# [The task]
In the data below, find the line containing "separate task and predict between sitting", then set down that line and every later line up to and including the line containing "human_activity --model mclr --learning_rate 0.02", exactly.

[Items from a data source]
__________________________________________________

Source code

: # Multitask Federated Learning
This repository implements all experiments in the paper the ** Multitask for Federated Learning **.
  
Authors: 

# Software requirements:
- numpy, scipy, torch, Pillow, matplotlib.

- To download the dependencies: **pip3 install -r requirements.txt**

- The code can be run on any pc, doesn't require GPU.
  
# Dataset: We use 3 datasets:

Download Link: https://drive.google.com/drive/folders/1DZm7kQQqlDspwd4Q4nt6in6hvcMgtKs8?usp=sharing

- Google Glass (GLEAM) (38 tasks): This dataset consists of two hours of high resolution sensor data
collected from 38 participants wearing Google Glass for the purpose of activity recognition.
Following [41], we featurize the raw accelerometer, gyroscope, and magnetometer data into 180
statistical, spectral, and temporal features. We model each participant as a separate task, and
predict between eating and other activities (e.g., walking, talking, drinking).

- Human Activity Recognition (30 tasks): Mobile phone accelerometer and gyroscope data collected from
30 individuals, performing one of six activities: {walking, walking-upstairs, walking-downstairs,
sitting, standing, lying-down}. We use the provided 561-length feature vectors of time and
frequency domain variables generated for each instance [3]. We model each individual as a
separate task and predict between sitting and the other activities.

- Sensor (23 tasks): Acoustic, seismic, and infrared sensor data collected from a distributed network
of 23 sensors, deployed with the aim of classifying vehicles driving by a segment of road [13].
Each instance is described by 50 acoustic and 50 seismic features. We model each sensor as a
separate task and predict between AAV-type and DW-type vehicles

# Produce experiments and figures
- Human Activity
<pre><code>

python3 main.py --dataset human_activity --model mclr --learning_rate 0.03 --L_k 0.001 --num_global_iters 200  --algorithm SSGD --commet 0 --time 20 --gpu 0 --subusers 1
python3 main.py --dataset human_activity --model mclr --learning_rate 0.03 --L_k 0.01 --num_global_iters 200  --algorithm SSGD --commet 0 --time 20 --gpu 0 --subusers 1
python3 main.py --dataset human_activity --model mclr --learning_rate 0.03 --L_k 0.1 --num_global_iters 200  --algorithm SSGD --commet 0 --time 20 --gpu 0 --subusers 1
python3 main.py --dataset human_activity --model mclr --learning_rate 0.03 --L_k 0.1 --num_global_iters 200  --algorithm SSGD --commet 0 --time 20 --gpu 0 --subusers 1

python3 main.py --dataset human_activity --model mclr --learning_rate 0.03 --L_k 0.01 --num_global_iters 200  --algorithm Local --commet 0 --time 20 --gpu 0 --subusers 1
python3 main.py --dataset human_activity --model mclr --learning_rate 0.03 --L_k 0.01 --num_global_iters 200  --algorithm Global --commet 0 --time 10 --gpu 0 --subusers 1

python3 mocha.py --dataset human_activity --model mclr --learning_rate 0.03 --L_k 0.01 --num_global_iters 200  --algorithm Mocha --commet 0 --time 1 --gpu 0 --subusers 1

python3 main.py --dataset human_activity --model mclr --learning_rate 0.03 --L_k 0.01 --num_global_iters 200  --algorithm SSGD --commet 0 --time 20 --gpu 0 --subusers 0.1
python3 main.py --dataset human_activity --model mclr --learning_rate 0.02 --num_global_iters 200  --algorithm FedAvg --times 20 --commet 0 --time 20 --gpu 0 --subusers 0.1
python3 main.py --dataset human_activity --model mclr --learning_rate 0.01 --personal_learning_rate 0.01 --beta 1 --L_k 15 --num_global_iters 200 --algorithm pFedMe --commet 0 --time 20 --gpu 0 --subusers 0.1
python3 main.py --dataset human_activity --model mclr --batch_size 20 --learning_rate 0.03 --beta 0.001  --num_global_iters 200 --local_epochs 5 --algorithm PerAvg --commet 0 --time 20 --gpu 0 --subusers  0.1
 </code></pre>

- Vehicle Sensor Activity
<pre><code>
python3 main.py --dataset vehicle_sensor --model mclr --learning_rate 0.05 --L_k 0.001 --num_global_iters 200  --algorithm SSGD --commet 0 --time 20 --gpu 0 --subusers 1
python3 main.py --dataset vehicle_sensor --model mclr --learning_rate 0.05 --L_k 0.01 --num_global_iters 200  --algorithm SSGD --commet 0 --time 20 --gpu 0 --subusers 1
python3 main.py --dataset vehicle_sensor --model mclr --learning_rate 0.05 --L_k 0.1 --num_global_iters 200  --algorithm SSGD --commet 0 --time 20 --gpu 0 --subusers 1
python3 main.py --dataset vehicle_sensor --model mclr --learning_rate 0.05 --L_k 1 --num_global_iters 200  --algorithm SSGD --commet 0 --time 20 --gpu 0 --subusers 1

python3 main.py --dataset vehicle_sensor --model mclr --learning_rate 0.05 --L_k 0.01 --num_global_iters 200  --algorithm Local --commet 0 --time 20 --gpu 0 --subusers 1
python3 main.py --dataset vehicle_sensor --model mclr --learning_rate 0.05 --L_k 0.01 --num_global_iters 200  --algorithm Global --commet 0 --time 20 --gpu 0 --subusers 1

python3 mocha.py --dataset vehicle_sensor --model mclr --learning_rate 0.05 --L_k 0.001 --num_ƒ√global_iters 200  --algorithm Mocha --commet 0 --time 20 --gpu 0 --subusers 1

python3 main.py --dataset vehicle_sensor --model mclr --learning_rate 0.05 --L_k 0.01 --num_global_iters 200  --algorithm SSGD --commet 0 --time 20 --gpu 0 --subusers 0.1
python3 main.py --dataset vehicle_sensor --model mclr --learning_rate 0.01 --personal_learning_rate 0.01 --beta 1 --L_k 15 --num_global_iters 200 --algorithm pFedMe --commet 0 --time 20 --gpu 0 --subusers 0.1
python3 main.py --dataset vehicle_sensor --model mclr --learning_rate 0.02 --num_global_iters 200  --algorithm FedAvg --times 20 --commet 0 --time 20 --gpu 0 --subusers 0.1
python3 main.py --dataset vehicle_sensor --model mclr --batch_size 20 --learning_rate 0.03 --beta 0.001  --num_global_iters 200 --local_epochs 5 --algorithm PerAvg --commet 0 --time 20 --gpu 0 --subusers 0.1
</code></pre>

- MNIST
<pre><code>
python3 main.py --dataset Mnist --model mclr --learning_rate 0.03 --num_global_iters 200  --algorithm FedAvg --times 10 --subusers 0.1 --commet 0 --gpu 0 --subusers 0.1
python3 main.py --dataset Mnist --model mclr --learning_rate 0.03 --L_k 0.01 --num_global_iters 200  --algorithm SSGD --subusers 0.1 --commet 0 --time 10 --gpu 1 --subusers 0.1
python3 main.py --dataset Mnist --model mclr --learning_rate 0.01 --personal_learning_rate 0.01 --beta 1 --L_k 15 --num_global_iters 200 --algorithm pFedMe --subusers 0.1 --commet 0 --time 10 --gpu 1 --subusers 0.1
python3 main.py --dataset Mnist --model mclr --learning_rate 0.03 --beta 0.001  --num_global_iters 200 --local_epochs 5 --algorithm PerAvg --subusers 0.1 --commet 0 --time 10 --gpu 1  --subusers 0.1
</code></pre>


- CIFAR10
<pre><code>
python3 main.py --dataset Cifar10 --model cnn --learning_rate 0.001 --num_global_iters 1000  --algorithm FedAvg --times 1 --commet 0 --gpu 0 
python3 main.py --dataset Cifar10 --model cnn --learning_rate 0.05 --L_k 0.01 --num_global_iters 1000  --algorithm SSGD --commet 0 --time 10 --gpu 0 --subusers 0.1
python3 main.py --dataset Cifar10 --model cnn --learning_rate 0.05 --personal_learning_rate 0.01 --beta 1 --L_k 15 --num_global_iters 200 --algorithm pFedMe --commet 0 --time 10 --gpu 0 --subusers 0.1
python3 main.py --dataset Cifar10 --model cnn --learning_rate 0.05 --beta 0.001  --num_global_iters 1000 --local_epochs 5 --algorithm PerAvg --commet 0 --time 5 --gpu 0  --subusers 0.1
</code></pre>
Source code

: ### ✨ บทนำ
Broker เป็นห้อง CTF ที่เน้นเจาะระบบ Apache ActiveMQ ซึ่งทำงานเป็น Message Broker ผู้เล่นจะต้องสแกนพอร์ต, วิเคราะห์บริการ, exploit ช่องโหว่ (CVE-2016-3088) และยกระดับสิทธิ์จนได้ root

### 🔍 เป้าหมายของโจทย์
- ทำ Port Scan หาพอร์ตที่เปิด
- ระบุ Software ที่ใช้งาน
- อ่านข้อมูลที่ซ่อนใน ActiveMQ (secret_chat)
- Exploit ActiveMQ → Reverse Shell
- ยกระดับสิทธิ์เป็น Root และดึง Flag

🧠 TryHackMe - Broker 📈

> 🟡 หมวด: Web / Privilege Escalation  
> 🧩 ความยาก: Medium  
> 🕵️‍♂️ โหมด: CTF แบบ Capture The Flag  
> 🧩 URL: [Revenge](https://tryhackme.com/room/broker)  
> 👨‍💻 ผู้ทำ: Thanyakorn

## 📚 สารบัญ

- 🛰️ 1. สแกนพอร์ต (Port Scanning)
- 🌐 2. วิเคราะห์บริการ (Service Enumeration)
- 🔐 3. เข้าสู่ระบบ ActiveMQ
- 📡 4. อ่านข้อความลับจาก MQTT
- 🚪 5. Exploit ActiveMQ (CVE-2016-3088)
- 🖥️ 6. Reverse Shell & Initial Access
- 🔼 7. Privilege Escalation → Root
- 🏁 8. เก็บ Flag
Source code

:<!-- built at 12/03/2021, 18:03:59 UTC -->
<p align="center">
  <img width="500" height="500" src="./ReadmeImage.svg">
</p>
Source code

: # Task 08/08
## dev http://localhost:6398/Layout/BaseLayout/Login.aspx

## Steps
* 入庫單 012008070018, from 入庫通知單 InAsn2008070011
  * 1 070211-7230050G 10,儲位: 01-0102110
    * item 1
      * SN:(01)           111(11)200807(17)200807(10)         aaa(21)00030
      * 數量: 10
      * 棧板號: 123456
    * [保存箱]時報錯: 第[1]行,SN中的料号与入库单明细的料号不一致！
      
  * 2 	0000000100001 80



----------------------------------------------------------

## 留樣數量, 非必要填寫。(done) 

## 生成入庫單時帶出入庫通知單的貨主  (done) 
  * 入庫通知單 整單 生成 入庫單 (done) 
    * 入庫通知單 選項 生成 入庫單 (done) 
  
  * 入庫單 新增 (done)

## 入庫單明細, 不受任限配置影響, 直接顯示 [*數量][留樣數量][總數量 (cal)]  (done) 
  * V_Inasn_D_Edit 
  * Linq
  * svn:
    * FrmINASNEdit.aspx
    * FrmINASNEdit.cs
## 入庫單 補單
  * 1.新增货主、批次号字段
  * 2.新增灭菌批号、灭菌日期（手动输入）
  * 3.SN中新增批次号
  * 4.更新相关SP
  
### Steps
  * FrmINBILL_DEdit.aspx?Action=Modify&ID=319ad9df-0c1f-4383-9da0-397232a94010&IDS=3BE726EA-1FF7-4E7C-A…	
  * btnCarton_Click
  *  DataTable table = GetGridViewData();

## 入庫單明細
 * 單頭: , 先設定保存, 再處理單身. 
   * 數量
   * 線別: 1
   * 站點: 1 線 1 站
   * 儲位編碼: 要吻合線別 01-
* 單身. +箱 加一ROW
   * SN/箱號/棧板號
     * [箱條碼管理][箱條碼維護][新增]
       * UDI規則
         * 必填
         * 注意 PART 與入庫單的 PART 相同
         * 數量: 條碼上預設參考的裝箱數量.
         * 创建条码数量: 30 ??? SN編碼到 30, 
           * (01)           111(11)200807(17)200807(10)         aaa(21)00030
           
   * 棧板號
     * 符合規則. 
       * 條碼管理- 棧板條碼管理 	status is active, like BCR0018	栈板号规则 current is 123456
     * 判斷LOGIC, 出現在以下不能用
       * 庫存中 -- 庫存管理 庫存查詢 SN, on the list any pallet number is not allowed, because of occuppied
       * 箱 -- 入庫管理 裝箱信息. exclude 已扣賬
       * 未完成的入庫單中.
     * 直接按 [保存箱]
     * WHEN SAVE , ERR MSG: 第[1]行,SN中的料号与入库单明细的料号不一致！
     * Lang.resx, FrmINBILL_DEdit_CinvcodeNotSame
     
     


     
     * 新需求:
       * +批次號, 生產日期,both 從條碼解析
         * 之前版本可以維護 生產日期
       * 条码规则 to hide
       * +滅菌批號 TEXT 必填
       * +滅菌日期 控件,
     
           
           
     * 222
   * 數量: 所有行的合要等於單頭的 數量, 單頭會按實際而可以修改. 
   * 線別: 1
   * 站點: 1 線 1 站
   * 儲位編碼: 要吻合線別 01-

__________________________________________________

# [Response box]
separate task and predict between sitting and the other activities.

- Sensor (23 tasks): Acoustic, seismic, and infrared sensor data collected from a distributed network
of 23 sensors, deployed with the aim of classifying vehicles driving by a segment of road [13].
Each instance is described by 50 acoustic and 50 seismic features. We model each sensor as a
separate task and predict between AAV-type and DW-type vehicles

# Produce experiments and figures
- Human Activity
<pre><code>

python3 main.py --dataset human_activity --model mclr --learning_rate 0.03 --L_k 0.001 --num_global_iters 200  --algorithm SSGD --commet 0 --time 20 --gpu 0 --subusers 1
python3 main.py --dataset human_activity --model mclr --learning_rate 0.03 --L_k 0.01 --num_global_iters 200  --algorithm SSGD --commet 0 --time 20 --gpu 0 --subusers 1
python3 main.py --dataset human_activity --model mclr --learning_rate 0.03 --L_k 0.1 --num_global_iters 200  --algorithm SSGD --commet 0 --time 20 --gpu 0 --subusers 1
python3 main.py --dataset human_activity --model mclr --learning_rate 0.03 --L_k 0.1 --num_global_iters 200  --algorithm SSGD --commet 0 --time 20 --gpu 0 --subusers 1

python3 main.py --dataset human_activity --model mclr --learning_rate 0.03 --L_k 0.01 --num_global_iters 200  --algorithm Local --commet 0 --time 20 --gpu 0 --subusers 1
python3 main.py --dataset human_activity --model mclr --learning_rate 0.03 --L_k 0.01 --num_global_iters 200  --algorithm Global --commet 0 --time 10 --gpu 0 --subusers 1

python3 mocha.py --dataset human_activity --model mclr --learning_rate 0.03 --L_k 0.01 --num_global_iters 200  --algorithm Mocha --commet 0 --time 1 --gpu 0 --subusers 1

python3 main.py --dataset human_activity --model mclr --learning_rate 0.03 --L_k 0.01 --num_global_iters 200  --algorithm SSGD --commet 0 --time 20 --gpu 0 --subusers 0.1
python3 main.py --dataset human_activity --model mclr --learning_rate 0.02 --num_global_iters 200  --algorithm FedAvg --times 20 --commet 0 --time 20 --gpu 0 --subusers 0.1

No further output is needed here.